In the early afternoon, protesters started trying to break into the LegCo building.

Reuters photographer Thomas Peter, down from Beijing, chronicled the protesters as they took turns in the heat and humidity to pound at the thick, tempered glass of the building with makeshift battering rams and hammers, like miners at an urban coal face.

Surrounding the demonstrators were others holding up open umbrellas to shield them from cameras that might produce images or footage that the police could later use as evidence - as they had in previous protests.

The crowd of thousands that had gathered chanted in Cantonese: "Go Hong Kongers!"

When demonstrators finally cracked through the LegCo entrance, they widened the openings and swept away some of the glass so that the crowd could pour in. It was around 9pm and police inside had retreated.

"The words I heard most throughout the protests were 'stay safe!'" Peter said.

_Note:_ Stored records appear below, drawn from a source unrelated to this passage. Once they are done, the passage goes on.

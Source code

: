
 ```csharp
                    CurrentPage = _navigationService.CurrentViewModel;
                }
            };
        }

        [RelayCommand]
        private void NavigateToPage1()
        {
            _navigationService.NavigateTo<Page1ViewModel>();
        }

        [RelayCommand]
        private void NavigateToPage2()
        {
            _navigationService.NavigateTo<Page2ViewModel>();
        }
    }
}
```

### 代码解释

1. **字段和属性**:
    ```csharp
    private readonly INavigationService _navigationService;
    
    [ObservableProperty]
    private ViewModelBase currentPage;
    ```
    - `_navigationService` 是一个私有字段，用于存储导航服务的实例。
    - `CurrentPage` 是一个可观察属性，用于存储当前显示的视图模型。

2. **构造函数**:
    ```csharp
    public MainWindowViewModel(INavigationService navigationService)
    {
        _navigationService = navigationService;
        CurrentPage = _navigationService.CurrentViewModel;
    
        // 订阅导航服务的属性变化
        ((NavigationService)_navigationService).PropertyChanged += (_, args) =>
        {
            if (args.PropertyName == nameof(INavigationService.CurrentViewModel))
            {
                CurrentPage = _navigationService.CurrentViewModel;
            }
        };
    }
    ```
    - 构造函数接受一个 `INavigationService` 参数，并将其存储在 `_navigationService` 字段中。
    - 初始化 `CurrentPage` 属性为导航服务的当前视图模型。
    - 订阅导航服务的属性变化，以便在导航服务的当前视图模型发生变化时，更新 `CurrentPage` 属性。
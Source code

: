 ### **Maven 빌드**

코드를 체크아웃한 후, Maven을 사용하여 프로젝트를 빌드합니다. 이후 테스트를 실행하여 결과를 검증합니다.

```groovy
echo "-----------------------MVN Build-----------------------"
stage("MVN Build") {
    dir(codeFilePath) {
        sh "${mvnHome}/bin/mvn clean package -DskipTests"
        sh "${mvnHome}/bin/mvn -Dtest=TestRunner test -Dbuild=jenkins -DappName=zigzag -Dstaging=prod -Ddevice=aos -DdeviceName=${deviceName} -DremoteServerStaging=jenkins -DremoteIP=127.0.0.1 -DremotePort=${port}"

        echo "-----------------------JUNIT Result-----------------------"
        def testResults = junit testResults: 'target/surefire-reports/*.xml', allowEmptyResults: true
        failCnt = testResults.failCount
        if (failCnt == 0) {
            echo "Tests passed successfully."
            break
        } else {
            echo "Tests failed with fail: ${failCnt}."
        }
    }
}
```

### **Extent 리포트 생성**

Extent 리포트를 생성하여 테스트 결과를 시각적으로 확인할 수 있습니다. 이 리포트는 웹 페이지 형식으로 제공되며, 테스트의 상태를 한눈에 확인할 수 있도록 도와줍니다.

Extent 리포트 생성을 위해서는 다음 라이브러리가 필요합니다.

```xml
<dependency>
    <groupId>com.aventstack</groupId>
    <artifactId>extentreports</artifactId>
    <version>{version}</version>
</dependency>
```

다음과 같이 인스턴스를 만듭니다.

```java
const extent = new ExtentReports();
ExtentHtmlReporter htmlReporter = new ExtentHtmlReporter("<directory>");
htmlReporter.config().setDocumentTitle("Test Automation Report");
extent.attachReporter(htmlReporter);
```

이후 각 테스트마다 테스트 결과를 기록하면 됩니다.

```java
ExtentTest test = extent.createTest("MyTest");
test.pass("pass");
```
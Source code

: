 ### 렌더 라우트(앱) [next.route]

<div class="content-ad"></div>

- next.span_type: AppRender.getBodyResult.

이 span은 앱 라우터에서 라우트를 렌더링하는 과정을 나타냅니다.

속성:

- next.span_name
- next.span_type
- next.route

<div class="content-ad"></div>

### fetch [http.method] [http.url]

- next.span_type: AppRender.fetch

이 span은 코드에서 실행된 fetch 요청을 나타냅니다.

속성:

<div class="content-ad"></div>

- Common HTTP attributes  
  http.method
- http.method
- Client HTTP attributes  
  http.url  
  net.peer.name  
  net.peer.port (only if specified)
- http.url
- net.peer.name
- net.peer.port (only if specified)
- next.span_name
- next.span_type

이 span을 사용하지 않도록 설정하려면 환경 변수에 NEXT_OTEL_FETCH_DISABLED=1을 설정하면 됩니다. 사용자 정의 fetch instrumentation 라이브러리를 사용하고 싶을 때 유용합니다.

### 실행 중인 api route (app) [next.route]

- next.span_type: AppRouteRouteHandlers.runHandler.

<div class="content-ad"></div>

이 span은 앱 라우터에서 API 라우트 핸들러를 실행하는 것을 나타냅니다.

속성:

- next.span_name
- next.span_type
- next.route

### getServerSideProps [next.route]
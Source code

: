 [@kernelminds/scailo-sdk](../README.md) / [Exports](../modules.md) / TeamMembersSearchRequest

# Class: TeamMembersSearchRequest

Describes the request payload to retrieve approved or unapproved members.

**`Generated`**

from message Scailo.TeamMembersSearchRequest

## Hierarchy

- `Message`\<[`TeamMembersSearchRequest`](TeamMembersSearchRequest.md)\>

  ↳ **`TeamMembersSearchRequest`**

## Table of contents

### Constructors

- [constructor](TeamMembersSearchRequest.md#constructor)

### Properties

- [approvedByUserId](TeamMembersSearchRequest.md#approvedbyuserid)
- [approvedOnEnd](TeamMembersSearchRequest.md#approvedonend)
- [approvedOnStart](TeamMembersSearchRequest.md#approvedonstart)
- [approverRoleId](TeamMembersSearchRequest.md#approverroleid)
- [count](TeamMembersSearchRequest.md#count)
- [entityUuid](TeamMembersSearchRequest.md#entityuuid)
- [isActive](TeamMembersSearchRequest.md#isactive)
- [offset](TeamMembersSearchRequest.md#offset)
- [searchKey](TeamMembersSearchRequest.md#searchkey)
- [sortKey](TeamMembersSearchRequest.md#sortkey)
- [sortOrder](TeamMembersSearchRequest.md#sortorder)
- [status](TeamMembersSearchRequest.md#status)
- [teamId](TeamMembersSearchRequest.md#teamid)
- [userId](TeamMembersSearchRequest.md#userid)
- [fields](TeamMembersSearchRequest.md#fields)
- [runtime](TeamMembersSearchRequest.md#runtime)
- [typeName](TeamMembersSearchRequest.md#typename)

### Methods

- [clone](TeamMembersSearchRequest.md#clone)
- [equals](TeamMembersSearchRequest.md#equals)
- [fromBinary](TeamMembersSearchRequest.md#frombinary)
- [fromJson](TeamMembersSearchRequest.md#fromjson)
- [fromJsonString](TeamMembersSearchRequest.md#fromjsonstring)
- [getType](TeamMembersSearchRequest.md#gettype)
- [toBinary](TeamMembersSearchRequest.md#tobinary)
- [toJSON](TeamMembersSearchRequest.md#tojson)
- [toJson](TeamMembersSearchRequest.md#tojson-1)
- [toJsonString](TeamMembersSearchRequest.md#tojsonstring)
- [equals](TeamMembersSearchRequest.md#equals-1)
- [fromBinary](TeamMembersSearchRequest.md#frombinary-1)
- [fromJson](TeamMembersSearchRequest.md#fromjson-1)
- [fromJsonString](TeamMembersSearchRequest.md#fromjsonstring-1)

"Even when the protest turned into a riot and people were smashing through glass and metal into the LegCo building, I had people repeatedly come up and warn me that it was dangerous here. When I replied that I would stay, they usually told me to stay safe and thanked me for being here."

Protesters were wary of being identified and prosecuted. Nearly all wore face masks and many in the crowd refused to be photographed or quoted in stories by name. Reporters had to be careful to respect their wishes.

Three hours after the break-in, police returned in force and dispersed the crowd with tear gas.

John Ruwitch, Reuters Shanghai bureau chief who was helping with coverage in Hong Kong, watched the police counter-attack and was swept away with the fleeing crowd, but then doubled back to the legislature.

The demonstrators were gone and police outside let him in. Journalists wandered freely, quietly shooting photos of the aftermath. An alarm bell rang incessantly.

At the top of an escalator, overlooking the ransacked foyer, a policeman in riot gear suddenly stopped him and asked for identification papers, Ruwitch said.

"I showed him my press passes and passport, but it wasn't enough," he said.

The policeman insisted he could not stay without a LegCo pass.

Another officer intervened and they let Ruwitch go, perhaps aware of how out of place it was to enforce such a rule at 2am after all that had happened earlier.

Pang also finished her shift in the early hours of Tuesday and headed home, trying to make sense of what she'd borne witness to as a journalist and a Hong Konger.

"My arms were irritated by the pepper spray in the air and my legs were so tired ... but nothing compared with the pain I felt with my people," she said later.

"I don't think it's a weakness to admit we have emotion. We are human before we are reporters."